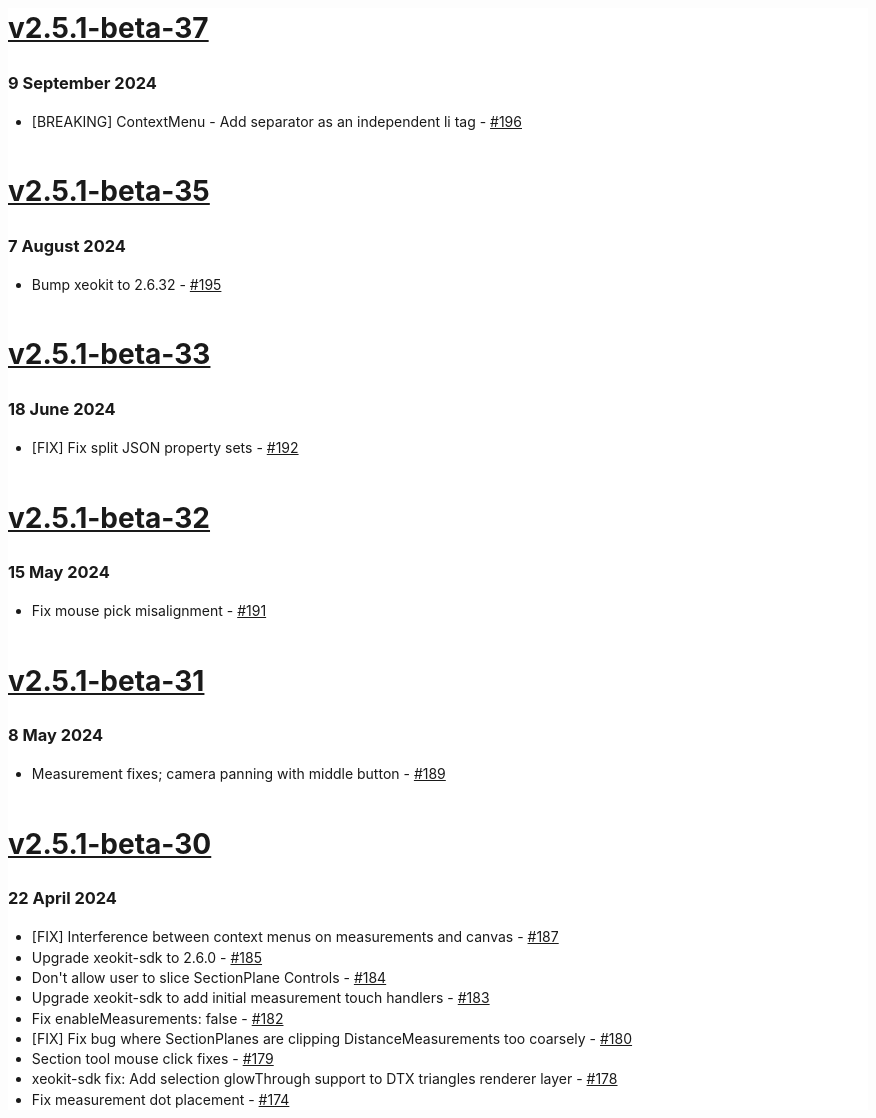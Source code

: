 # [v2.5.1-beta-37](https://github.com/xeokit/xeokit-bim-viewer/compare/v2.5.1-beta-35...v2.5.1-beta-37)

### 9 September 2024

-  [BREAKING] ContextMenu - Add separator as an independent li tag - [#196](https://github.com/xeokit/xeokit-bim-viewer/pull/196)

# [v2.5.1-beta-35](https://github.com/xeokit/xeokit-bim-viewer/compare/v2.5.1-beta-34...v2.5.1-beta-35)

### 7 August 2024

-  Bump xeokit to 2.6.32 - [#195](https://github.com/xeokit/xeokit-bim-viewer/pull/195)

# [v2.5.1-beta-33](https://github.com/xeokit/xeokit-bim-viewer/compare/v2.5.1-beta-32...v2.5.1-beta-33)

### 18 June 2024

-  [FIX] Fix split JSON property sets - [#192](https://github.com/xeokit/xeokit-bim-viewer/pull/192)

# [v2.5.1-beta-32](https://github.com/xeokit/xeokit-bim-viewer/compare/v2.5.1-beta-31...v2.5.1-beta-32)

### 15 May 2024

-  Fix mouse pick misalignment - [#191](https://github.com/xeokit/xeokit-bim-viewer/pull/191)

# [v2.5.1-beta-31](https://github.com/xeokit/xeokit-bim-viewer/compare/v2.5.1-beta-30...v2.5.1-beta-31)

### 8 May 2024

-  Measurement fixes; camera panning with middle button - [#189](https://github.com/xeokit/xeokit-bim-viewer/pull/189)

# [v2.5.1-beta-30](https://github.com/xeokit/xeokit-bim-viewer/compare/v2.5.1-beta-3...v2.5.1-beta-30)

### 22 April 2024

-  [FIX] Interference between context menus on measurements and canvas  - [#187](https://github.com/xeokit/xeokit-bim-viewer/pull/187)
-  Upgrade xeokit-sdk to 2.6.0 - [#185](https://github.com/xeokit/xeokit-bim-viewer/pull/185)
-  Don't allow user to slice SectionPlane Controls - [#184](https://github.com/xeokit/xeokit-bim-viewer/pull/184)
-  Upgrade xeokit-sdk to add initial measurement touch handlers - [#183](https://github.com/xeokit/xeokit-bim-viewer/pull/183)
-  Fix enableMeasurements: false - [#182](https://github.com/xeokit/xeokit-bim-viewer/pull/182)
-  [FIX] Fix bug where SectionPlanes are clipping DistanceMeasurements too coarsely - [#180](https://github.com/xeokit/xeokit-bim-viewer/pull/180)
-  Section tool mouse click fixes - [#179](https://github.com/xeokit/xeokit-bim-viewer/pull/179)
-  xeokit-sdk fix: Add selection glowThrough support to DTX triangles renderer layer - [#178](https://github.com/xeokit/xeokit-bim-viewer/pull/178)
-  Fix measurement dot placement - [#174](https://github.com/xeokit/xeokit-bim-viewer/pull/174)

○ ○ ○ ○ ○

- _What to produce_
Repeat the records above verbatim. Include none of the pictures.

- _Exercise result_
Source code

: # [v2.5.1-beta-37](https://github.com/xeokit/xeokit-bim-viewer/compare/v2.5.1-beta-35...v2.5.1-beta-37)

### 9 September 2024

-  [BREAKING] ContextMenu - Add separator as an independent li tag - [#196](https://github.com/xeokit/xeokit-bim-viewer/pull/196)

# [v2.5.1-beta-35](https://github.com/xeokit/xeokit-bim-viewer/compare/v2.5.1-beta-34...v2.5.1-beta-35)

### 7 August 2024

-  Bump xeokit to 2.6.32 - [#195](https://github.com/xeokit/xeokit-bim-viewer/pull/195)

# [v2.5.1-beta-33](https://github.com/xeokit/xeokit-bim-viewer/compare/v2.5.1-beta-32...v2.5.1-beta-33)

### 18 June 2024

-  [FIX] Fix split JSON property sets - [#192](https://github.com/xeokit/xeokit-bim-viewer/pull/192)

# [v2.5.1-beta-32](https://github.com/xeokit/xeokit-bim-viewer/compare/v2.5.1-beta-31...v2.5.1-beta-32)

### 15 May 2024

-  Fix mouse pick misalignment - [#191](https://github.com/xeokit/xeokit-bim-viewer/pull/191)

# [v2.5.1-beta-31](https://github.com/xeokit/xeokit-bim-viewer/compare/v2.5.1-beta-30...v2.5.1-beta-31)

### 8 May 2024

-  Measurement fixes; camera panning with middle button - [#189](https://github.com/xeokit/xeokit-bim-viewer/pull/189)

# [v2.5.1-beta-30](https://github.com/xeokit/xeokit-bim-viewer/compare/v2.5.1-beta-3...v2.5.1-beta-30)

### 22 April 2024

-  [FIX] Interference between context menus on measurements and canvas  - [#187](https://github.com/xeokit/xeokit-bim-viewer/pull/187)
-  Upgrade xeokit-sdk to 2.6.0 - [#185](https://github.com/xeokit/xeokit-bim-viewer/pull/185)
-  Don't allow user to slice SectionPlane Controls - [#184](https://github.com/xeokit/xeokit-bim-viewer/pull/184)
-  Upgrade xeokit-sdk to add initial measurement touch handlers - [#183](https://github.com/xeokit/xeokit-bim-viewer/pull/183)
-  Fix enableMeasurements: false - [#182](https://github.com/xeokit/xeokit-bim-viewer/pull/182)
-  [FIX] Fix bug where SectionPlanes are clipping DistanceMeasurements too coarsely - [#180](https://github.com/xeokit/xeokit-bim-viewer/pull/180)
-  Section tool mouse click fixes - [#179](https://github.com/xeokit/xeokit-bim-viewer/pull/179)
-  xeokit-sdk fix: Add selection glowThrough support to DTX triangles renderer layer - [#178](https://github.com/xeokit/xeokit-bim-viewer/pull/178)
-  Fix measurement dot placement - [#174](https://github.com/xeokit/xeokit-bim-viewer/pull/174)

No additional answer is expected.